* WHAT IS BEING ASKED: Return a copy of every line in the records that includes the word "total".

Source texts of formatted documents
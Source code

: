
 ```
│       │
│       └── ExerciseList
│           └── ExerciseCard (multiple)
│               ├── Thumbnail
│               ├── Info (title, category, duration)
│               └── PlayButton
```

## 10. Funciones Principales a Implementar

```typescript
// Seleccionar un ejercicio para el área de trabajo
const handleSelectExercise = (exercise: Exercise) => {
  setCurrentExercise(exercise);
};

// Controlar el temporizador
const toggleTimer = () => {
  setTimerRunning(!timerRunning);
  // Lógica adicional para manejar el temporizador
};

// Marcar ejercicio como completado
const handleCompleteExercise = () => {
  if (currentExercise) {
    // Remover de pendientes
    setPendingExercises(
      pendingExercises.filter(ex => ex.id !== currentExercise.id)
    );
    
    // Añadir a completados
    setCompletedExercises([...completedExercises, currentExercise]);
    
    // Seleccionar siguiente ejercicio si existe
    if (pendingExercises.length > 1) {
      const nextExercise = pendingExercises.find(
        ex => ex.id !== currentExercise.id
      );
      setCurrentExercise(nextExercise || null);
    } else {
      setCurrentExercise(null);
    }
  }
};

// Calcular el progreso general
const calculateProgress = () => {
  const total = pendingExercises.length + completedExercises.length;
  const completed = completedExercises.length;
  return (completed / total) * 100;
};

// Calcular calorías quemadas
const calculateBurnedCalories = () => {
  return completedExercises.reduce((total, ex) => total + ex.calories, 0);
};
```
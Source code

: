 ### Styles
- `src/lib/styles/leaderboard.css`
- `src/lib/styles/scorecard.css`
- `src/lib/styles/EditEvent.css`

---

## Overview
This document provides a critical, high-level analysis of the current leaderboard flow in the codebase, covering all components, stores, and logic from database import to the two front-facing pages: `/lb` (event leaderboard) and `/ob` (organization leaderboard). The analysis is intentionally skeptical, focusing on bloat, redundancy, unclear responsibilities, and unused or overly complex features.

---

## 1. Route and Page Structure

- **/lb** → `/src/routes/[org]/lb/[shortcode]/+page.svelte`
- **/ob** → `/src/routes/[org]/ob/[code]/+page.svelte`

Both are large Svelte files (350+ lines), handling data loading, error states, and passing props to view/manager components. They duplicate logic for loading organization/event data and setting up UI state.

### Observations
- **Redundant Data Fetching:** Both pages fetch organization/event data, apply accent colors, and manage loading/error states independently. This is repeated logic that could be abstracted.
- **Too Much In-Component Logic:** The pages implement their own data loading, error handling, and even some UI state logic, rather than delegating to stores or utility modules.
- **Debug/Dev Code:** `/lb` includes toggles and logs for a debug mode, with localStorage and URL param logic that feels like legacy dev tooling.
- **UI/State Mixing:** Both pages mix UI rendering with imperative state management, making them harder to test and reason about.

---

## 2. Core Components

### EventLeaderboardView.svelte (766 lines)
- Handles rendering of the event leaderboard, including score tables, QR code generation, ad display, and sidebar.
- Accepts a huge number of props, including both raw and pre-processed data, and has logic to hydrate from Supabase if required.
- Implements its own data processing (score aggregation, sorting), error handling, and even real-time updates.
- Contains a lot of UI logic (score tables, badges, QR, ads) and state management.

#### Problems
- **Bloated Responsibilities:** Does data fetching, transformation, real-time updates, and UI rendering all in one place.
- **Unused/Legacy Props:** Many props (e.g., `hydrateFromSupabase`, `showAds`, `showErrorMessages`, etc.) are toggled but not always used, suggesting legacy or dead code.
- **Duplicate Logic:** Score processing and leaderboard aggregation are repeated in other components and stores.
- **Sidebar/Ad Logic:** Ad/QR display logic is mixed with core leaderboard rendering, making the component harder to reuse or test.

* TASK OUTPUT:
  const total = pendingExercises.length + completedExercises.length;
  return (completed / total) * 100;
  return completedExercises.reduce((total, ex) => total + ex.calories, 0);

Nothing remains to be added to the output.